Mentre Amazon lancia gli Alexa Podcasts, consentendo di fatto agli utenti di generare contenuti a proprio piacere con l’IA, Spotify ha deciso di seguire la rotta inversa. Così, per fare ordine nel suo immenso catalogo di oltre 7 milioni di titoli, ha esteso ai podcast lo stesso badge verde chiaro con la spunta già introdotto ad aprile 2026 per i profili dei musicisti.
Il bollino “Verified by Spotify” apparirà sia sulla pagina dello show sia direttamente nei risultati di ricerca. Ma attenzione: non si tratta di un badge che può richiedere chiunque o che si può acquistare semplicemente pagando un abbonamento. Per ottenerlo, lo show deve superare una rigida selezione algoritmica basata su tre pilastri fondamentali, a cominciare dall’attività di ascolto. In sostanza, Spotify analizza il comportamento del pubblico sul lungo periodo, escludendo canali che registrano improvvisi picchi di ascolti anomali generati artificialmente.
Oltre alla questione ascolti, la piattaforma guarda ad altri aspetti: il podcast deve avere una cronologia pulita e rispettare rigorosamente le linee guida della community e deve avere, inoltre, un pubblico reale. Al bando i bot, grazie a severi filtri può stanare e bloccare i flussi di ascolto gonfiati artificialmente.
“Le nostre politiche hanno sempre vietato l’usurpazione d’identità non autorizzata. Oggi ribadiamo questa politica nel contesto dell’Intelligenza Artificiale: Spotify rimuoverà podcast e contenuti che impersonano l’immagine di un altro creator o conduttore senza autorizzazione, sia che si tratti di clonazione vocale tramite IA o di qualsiasi altro metodo”, si legge sul sito di Spotify. E ancora: “Oltre ai nostri canali di segnalazione esistenti per l’uso non autorizzato della voce o dell’identità di un creator, questo rappresenta un passo avanti in un impegno più ampio volto a garantire che i creatori mantengano il controllo e che i fan possano interagire con contenuti che sanno essere autentici e affidabili. Continueremo a rafforzare queste misure di sicurezza nel tempo”.

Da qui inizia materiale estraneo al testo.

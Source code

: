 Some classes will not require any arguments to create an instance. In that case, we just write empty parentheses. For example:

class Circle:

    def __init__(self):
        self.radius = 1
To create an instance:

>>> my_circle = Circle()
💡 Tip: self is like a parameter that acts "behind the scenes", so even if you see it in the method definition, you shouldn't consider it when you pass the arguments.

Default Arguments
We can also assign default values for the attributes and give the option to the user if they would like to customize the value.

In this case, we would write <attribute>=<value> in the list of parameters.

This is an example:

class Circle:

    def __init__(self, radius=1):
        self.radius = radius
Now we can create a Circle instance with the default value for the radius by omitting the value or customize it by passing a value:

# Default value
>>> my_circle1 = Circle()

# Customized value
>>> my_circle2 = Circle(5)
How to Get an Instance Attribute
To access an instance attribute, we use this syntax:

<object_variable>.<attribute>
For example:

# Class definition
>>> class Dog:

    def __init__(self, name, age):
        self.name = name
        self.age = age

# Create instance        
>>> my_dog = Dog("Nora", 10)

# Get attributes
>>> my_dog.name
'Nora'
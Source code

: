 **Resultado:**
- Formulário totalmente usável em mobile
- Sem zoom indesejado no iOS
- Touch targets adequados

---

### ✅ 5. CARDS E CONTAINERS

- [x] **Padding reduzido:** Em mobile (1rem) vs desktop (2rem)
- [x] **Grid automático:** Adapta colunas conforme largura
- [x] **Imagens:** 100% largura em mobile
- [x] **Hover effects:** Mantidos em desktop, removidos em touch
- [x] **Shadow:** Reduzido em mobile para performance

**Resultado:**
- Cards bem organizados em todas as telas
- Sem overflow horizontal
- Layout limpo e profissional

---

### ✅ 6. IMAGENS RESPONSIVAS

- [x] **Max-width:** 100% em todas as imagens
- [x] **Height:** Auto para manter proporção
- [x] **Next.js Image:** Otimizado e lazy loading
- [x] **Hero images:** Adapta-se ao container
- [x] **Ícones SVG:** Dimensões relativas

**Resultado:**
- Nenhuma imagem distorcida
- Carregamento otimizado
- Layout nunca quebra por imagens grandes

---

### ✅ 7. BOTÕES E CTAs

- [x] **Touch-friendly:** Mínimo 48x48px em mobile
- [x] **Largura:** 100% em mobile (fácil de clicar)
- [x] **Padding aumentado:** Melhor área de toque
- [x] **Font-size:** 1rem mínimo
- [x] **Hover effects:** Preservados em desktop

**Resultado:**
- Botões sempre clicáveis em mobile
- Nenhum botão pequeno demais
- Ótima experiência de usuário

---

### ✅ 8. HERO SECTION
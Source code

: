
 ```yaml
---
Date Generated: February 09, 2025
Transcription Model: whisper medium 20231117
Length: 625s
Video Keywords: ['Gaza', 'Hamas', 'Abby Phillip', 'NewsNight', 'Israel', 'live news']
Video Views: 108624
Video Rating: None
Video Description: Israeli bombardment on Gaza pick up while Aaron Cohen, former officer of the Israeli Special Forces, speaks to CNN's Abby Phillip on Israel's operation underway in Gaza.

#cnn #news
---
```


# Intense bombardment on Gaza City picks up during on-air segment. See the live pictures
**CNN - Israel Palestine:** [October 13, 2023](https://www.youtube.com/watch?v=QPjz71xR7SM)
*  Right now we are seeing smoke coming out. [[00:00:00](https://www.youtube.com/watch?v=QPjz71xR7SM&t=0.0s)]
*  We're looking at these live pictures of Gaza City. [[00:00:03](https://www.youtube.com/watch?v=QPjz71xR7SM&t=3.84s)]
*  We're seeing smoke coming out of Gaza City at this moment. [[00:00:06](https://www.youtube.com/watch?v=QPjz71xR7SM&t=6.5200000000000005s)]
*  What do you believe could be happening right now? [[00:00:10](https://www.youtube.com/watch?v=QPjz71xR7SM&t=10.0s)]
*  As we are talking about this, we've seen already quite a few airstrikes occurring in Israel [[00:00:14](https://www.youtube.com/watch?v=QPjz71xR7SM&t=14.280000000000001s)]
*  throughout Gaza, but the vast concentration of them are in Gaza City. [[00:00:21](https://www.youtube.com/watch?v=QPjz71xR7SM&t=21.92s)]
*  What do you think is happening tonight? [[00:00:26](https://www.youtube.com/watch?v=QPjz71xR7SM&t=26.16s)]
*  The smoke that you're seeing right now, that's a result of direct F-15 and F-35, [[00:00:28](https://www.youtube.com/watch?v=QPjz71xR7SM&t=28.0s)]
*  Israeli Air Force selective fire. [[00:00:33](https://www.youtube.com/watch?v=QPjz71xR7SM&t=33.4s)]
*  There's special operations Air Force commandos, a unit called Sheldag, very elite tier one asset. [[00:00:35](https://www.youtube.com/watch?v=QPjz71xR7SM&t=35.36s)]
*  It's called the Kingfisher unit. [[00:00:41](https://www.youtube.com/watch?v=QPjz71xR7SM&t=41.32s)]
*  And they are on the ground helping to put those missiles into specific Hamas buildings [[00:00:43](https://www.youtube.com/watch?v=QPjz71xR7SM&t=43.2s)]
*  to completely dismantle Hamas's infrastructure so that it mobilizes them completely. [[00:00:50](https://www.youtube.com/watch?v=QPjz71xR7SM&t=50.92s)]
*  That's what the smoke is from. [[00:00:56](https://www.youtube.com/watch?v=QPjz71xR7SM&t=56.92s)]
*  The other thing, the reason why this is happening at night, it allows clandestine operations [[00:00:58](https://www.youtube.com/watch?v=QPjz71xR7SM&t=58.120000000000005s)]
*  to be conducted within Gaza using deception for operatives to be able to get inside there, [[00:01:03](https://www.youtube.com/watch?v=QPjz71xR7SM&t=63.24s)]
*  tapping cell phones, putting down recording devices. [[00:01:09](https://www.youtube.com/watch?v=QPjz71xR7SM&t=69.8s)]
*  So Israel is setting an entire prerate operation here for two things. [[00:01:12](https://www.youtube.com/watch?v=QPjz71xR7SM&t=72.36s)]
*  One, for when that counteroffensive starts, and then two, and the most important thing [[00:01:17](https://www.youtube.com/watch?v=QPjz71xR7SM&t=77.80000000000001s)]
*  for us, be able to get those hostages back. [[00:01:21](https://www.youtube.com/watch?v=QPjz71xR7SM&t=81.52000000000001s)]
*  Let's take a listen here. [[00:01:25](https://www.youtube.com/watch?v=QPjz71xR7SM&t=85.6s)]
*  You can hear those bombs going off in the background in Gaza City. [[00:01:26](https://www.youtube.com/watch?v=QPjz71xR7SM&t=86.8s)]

La politica di Spotify non punta a censurare l’Intelligenza Artificiale a priori, anzi intende incentivarne l’utilizzo come supporto creativo trasparente. Il vero bersaglio sono i furti d’identità e i deepfake vocali: i cloni non autorizzati che sfruttano la familiarità e l’intimità del pubblico con le voci più note del web avranno vita breve.